Liset knikte. Bas wist dus blijkbaar ook niet wat zijn vader van plan was. Alsof er gevaar dreigde, werd Liset opeens onrustig. Haar gevoel zei dat er iets niet klopte. Hij deed tenslotte nooit zo geheimzinnig. Zachtjes trok hij haar handen naar achter en maande haar tot stilstand.
"Stoepje lieverd, ik wil niet dat je valt", zei hij zachtjes in haar oor. Ze tilde haar voet op en haar hak tikte tegen hout. Blij dat haar schoenen niet heel de tijd meer wegzakte, liep ze verder op het hout. Als hij maar niet van plan is om me te verdrinken in de sloot, dacht ze bij zichzelf en werd steeds angstiger. Liset had er genoeg van, ze wilde weten waar ze aan toe was.
"Wees maar niet bang lieverd", zei haar vriend alsof hij haar gedachten kon lezen. "We zijn er bijna en dan zie je waar we zijn." Het stelde haar niet erg gerust. Langzaam liepen ze verder over het hout. Na wat een kwartier leek stopte ze weer. Ze hoorde nu duidelijk het geluid van water dat ergens tegenaan sloeg. Haar hart begon harder te kloppen en haar handplamen werden klam. Bas begon plotseling hard te klappen in zijn handen en Liset schrok van de echo's die daarop volgde. Ze voelde hoe haar linkervoet over een rand gleed. Haar gewicht zakte mee naar voren en ze dreigde haar evenwicht te verliezen. Wanhopig probeerde Liset haar gewicht weer naar achter te brengen. Haar voet gleed verder weg, alleen haar hak was nog in contact met het hout. Het zweet brak Liset uit. Op het moment dat ze dacht te vallen, tilde haar vriend haar op en zorgde voor nog een schok. Toen Liset weer met beide benen op de grond stond, had ze er schoon genoeg van.
"Maarten ik ben het nu helemaal zat. Laat mijn handen los en haal die blinddoek van mijn hoofd", zei ze kwaad in het niets.
"Maar we zijn er bijna", zei Maarten en Liset hoorde een teleurgestelde ondertoon.
"Het kan me niet schelen of we er bijna zijn. Ik vind het niet meer leuk en ik wil dat je nu stopt!", riep ze boos. Haar stem galmde na en ze voelde hoe Maarten haar polsen losliet. De blinddoek werd losgeknoopt en voor haar ogen weggehaald. Ze knipperde een aantal keer, het felle zonlicht liet haar ogen tranen. Nadat haar ogen weer wat gewend waren, nam ze de omgeving in zich op. Boven zich zag ze de blauwe lucht. De rotsen reikten naar de zon en verklaarde waar de echo vandaan kwam. Voor zich zag ze een meertje met in het midden een eilandje. Als Maarten haar net niet had opgetild was ze nu drijfnat geweest. Aan de rand van de houten vlonder lag een bootje. Het geheel zag er adembenemend uit en ze vroeg zich af wat Maarten van plan was.

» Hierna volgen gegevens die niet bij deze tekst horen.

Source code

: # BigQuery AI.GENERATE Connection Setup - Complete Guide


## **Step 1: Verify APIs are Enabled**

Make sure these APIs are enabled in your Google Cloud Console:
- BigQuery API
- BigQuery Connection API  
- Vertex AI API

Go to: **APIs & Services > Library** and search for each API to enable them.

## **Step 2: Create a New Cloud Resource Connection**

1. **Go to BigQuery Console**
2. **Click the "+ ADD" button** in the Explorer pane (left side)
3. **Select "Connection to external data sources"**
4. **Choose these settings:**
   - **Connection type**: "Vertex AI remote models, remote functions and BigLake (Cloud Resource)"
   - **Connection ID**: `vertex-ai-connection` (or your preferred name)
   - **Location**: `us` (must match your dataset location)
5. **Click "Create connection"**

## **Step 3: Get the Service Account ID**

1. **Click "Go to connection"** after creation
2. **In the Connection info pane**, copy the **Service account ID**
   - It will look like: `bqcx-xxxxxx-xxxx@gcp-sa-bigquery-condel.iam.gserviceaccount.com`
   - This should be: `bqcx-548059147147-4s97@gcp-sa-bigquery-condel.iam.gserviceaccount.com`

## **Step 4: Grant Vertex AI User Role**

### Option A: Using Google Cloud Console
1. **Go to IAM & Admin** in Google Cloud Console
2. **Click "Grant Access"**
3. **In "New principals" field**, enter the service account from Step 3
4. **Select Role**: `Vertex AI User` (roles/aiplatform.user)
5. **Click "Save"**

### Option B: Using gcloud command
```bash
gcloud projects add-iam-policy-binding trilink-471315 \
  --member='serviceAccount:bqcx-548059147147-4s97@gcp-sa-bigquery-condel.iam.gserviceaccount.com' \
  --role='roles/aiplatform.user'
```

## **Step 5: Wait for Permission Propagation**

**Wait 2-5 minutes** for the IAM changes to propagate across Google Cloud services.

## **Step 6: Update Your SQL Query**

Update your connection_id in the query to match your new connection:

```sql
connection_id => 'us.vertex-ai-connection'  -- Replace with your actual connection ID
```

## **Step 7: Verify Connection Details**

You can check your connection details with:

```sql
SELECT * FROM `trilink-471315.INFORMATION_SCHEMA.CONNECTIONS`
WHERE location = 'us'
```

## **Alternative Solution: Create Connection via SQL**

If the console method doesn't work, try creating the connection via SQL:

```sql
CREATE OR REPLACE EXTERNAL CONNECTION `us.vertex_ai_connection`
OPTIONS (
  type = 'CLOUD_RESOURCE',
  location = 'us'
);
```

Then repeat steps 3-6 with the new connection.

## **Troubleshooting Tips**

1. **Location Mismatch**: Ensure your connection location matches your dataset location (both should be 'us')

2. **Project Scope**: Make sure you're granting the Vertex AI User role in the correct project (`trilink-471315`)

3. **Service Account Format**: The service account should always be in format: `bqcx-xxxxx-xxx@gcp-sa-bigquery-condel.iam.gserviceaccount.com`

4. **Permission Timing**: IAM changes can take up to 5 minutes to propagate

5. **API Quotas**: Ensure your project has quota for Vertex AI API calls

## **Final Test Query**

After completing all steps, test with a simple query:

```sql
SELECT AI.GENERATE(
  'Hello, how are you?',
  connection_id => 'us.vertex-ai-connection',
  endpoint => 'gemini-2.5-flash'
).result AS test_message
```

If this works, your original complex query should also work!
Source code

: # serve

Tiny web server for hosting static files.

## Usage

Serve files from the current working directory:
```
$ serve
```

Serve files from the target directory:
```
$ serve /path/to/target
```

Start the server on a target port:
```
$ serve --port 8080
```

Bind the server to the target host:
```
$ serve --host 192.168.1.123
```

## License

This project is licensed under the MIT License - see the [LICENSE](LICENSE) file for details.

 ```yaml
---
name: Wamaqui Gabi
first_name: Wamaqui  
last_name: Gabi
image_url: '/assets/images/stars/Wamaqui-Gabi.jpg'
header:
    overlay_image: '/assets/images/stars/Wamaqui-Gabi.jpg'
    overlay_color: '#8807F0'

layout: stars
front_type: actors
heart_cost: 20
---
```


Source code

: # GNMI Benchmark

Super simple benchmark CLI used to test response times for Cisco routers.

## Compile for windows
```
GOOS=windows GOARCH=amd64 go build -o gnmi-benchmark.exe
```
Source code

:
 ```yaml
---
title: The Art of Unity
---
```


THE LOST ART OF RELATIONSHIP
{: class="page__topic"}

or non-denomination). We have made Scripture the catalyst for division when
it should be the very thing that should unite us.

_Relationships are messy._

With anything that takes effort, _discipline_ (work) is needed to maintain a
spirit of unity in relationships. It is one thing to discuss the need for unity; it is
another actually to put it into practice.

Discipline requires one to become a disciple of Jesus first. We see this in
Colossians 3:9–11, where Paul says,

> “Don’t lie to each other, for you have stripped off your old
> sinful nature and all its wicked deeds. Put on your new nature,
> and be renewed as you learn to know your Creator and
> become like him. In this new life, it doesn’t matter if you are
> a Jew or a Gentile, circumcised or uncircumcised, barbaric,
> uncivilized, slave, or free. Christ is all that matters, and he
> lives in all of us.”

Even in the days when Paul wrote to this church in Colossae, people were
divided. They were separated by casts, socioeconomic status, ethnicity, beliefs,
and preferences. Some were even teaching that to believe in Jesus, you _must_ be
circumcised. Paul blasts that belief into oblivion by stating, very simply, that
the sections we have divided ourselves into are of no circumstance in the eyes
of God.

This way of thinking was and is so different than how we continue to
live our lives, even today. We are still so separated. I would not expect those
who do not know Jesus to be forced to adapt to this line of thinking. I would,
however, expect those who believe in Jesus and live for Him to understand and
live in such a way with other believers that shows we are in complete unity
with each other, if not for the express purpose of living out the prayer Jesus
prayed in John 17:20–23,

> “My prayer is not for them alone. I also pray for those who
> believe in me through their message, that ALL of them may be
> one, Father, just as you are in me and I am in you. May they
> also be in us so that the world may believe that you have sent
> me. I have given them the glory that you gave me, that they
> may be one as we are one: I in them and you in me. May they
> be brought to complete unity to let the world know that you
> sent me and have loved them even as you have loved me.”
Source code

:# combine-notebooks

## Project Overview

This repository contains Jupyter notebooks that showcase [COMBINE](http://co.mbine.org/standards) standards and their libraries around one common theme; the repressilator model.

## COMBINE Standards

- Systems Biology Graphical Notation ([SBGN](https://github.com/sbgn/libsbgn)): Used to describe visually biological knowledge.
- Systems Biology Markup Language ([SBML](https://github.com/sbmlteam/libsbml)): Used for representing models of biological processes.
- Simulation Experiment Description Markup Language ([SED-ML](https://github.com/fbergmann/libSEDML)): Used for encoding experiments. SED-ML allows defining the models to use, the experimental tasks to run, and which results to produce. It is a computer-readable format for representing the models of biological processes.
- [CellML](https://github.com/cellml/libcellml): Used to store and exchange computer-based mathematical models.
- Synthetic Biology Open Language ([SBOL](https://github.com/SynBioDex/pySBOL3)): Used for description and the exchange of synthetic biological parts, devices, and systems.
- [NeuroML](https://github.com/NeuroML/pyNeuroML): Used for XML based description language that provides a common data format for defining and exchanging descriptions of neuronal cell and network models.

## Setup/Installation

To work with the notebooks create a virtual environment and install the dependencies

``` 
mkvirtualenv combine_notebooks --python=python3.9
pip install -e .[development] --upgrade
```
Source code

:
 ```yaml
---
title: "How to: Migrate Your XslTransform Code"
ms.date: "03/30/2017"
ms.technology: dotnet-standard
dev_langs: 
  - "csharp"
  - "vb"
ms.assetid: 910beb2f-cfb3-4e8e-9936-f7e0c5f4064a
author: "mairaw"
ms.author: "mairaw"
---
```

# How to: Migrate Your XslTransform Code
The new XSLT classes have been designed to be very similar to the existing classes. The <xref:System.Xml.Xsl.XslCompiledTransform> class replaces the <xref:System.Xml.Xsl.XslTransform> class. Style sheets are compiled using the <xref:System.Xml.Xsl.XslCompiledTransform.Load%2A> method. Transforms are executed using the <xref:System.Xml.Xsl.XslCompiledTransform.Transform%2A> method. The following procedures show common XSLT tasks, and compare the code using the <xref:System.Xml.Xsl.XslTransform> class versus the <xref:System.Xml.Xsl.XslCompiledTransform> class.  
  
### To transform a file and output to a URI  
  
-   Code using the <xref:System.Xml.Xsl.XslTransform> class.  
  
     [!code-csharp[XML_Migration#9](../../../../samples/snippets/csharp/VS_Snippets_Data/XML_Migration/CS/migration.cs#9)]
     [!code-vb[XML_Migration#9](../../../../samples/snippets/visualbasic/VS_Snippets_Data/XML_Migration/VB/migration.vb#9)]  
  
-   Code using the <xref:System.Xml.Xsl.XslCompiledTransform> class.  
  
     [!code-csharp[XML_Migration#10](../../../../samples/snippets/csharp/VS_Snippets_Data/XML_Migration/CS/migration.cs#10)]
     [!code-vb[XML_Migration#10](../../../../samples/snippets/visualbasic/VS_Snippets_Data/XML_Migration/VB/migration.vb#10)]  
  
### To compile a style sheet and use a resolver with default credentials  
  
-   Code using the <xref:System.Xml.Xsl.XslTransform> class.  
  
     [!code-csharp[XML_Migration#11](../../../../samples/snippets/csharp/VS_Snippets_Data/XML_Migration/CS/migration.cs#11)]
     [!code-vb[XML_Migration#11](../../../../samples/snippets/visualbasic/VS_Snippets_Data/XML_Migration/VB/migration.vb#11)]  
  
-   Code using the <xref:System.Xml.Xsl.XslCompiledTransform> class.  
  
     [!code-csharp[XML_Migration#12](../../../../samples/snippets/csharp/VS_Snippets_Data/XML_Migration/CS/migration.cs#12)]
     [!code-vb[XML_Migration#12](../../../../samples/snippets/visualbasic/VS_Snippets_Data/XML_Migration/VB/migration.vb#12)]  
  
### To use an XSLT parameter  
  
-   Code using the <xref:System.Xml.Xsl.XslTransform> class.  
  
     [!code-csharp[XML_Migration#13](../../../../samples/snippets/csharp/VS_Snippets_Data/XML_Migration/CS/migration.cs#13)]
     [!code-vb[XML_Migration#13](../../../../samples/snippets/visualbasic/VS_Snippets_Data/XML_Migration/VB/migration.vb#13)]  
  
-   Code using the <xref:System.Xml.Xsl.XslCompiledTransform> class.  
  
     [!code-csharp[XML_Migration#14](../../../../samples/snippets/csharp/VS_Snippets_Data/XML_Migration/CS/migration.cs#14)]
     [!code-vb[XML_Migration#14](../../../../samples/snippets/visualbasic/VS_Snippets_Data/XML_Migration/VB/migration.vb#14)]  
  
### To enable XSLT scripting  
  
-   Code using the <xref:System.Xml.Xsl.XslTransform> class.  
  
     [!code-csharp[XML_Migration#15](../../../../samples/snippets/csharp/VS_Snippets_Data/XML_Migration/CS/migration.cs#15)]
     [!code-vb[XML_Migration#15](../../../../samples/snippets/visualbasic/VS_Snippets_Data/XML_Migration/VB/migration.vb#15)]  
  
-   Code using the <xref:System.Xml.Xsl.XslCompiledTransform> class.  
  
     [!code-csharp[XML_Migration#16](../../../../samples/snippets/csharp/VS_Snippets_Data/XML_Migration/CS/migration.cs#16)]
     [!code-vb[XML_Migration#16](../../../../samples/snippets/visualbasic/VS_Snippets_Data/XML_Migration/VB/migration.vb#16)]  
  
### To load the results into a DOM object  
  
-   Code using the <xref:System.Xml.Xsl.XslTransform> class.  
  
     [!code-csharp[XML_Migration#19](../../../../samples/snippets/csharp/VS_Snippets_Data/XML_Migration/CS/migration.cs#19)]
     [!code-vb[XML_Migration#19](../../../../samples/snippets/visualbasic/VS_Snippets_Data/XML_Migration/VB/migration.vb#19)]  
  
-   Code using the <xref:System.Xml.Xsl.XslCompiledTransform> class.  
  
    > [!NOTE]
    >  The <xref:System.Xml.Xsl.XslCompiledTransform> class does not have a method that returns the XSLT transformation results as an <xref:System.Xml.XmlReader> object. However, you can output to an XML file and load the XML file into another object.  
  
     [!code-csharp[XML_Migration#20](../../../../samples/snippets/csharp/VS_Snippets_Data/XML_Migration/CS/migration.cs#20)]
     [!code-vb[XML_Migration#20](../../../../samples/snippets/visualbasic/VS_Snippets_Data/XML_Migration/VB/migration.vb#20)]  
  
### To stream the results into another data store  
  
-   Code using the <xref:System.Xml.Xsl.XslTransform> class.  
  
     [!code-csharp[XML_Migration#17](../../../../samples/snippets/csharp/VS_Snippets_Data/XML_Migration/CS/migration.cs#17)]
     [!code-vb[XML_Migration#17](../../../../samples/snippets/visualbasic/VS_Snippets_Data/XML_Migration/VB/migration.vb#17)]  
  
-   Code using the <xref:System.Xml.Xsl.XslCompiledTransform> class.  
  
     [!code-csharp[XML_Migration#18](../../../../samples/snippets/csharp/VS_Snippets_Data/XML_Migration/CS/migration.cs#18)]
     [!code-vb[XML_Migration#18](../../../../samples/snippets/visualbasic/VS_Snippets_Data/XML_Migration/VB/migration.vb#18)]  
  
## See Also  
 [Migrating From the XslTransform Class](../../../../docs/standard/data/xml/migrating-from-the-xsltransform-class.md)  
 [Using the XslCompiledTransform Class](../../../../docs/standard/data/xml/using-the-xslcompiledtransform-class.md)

"En? Wat vind je ervan?", vroeg hij blij.
"Ik vind het prachtig Maarten echt waar! Maar, waar zijn we en waarom zijn we hier? En waarom vertelde je het me niet gewoon?", vroeg Liset, niet helemaal zeker wat ze hier deden. Ze keek nogmaals de ruimte rond toen ze vogels hoorde fluiten, maar ze zag ze nergens.
"Waar gaan we nu naar toe papa?", vroeg Bas.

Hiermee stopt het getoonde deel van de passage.